One of the most impactful monologues was “My Vagina Was My Village,” which told a powerful story about rape, dedicated to the thousands of women of Bosnia that were raped as a war tactic. The monologue compared how the speaker thought of her vagina and self-worth before and after being raped with the imagery of a wonderful and peaceful village before and after it was obliterated by violence. This monologue reminded the audience that women often experience beauty as internal, and that external beauty may not always reveal the pain someone is going through.

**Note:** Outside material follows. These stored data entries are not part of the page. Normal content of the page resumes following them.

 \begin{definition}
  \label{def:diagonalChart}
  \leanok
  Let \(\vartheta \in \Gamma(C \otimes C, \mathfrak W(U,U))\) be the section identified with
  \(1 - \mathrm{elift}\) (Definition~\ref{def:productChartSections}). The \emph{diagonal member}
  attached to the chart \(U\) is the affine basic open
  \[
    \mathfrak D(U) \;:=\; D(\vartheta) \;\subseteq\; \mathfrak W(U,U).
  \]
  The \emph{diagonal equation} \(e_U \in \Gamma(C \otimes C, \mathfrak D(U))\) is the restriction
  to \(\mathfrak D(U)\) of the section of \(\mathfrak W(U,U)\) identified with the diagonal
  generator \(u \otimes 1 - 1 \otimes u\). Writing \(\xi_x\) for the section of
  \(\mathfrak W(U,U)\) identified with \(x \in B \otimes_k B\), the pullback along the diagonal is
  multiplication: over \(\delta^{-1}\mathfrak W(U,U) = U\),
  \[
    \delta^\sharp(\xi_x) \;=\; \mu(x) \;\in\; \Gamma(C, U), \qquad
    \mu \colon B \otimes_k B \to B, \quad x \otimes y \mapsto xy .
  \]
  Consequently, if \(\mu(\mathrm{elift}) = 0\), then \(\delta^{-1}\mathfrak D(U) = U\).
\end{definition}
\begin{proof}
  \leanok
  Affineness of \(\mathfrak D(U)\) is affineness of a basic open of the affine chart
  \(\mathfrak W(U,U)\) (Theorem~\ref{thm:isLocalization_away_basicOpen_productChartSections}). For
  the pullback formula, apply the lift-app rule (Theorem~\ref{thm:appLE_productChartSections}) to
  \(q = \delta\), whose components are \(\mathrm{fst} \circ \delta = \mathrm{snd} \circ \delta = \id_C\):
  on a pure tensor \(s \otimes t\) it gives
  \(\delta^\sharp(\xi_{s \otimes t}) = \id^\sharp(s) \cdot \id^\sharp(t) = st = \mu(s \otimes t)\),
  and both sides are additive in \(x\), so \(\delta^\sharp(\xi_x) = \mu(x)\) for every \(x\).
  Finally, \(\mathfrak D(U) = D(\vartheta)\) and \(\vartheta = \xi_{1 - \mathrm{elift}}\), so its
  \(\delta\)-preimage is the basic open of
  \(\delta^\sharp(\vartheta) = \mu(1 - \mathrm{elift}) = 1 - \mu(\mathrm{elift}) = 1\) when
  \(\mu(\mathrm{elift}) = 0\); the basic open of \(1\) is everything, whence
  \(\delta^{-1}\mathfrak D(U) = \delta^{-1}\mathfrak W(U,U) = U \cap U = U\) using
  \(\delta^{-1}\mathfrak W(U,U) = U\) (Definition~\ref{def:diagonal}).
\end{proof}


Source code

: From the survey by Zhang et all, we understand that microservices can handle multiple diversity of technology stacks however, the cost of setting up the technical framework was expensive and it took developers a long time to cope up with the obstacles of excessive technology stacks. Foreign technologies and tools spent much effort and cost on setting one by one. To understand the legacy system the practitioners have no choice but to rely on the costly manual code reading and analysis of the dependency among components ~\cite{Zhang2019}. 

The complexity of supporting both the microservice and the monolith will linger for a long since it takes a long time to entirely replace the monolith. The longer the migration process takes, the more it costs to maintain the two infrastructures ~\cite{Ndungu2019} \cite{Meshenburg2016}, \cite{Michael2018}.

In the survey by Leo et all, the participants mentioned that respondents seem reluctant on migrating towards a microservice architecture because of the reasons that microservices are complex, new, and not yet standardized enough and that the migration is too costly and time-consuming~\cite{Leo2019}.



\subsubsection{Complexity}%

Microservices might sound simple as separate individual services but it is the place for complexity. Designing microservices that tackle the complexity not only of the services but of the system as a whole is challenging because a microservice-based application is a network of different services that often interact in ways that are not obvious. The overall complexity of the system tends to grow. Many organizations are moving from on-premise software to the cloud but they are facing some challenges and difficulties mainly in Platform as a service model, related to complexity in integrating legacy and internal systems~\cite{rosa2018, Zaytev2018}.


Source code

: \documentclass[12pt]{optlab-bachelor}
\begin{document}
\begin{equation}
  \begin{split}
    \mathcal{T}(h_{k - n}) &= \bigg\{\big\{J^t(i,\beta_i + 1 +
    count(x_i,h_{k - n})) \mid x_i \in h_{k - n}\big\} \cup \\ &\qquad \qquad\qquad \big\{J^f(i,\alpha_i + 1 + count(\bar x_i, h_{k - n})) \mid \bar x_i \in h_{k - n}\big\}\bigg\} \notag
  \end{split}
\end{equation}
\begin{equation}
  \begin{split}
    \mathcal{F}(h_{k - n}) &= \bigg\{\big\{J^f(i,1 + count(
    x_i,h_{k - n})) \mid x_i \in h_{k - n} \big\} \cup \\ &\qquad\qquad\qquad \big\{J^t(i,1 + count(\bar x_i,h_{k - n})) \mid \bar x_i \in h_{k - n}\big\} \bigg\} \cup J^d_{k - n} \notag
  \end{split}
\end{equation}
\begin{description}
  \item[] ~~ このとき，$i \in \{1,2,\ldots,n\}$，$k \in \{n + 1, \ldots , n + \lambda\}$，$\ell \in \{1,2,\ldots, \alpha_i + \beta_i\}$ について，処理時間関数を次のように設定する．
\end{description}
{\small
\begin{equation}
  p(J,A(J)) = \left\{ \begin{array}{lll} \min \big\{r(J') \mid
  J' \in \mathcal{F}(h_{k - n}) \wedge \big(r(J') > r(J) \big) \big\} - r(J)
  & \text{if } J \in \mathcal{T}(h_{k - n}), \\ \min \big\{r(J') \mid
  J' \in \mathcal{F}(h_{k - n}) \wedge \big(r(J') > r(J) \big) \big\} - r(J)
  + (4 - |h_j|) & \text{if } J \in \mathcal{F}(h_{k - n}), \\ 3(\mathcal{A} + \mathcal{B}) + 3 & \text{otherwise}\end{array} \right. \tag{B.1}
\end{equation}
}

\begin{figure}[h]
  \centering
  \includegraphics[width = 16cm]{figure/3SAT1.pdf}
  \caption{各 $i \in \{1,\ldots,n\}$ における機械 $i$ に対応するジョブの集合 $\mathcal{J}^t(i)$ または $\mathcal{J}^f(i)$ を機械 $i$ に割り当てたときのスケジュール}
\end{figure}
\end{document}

The play first aired in 1996, but it holds just as much—if not more—relevance today. Critical issues such as female genital cutting, child brides, physical abuse, and sexual abuse are inflicted on millions of victims each year. According to UN Women, South Asia has had the largest decline of child marriage from 49% to 30%, yet 12 million girls under the age of 18 are married each year in sub-Saharan Africa, where the practice is more common. At least 200 million girls and women have undergone female genital mutilation. They estimate that 35% of women worldwide have experienced physical or sexual violence at some point in their lives. Recent global attention on this issue has inspired a lot of hope regarding how we can progress for the better, but millions of girls and women are still struggling to have their voices heard, and they yearn for safer environments.

There is still so much more work to do. The V-Day Foundation grounds its mission in the belief that “until these themes are addressed, these violations named and taken up by whole communities as an unacceptable desecration of human dignity, the violence will continue." The annual attention that The Vagina Monologues receives is not just to remind us to be comfortable with our vaginas, but to remind us that the urgency that motivated Ensler to create this movement is still needed. In this sense, the play is successful in inviting women to be courageous and break the silence surrounding issues of women’s body negativity, violence, and sexuality. 

Throughout the play, the vagina represents a tool of female empowerment and the ultimate embodiment of individuality. Even though different cultures have diverse practices surrounding women’s rights and positions in society, stories like these provide an open conversation about what it means to be a woman today, and what it should mean as we progress. It urges the audience to take responsibility for their own role in the conversation, and how they will choose to become a part of it.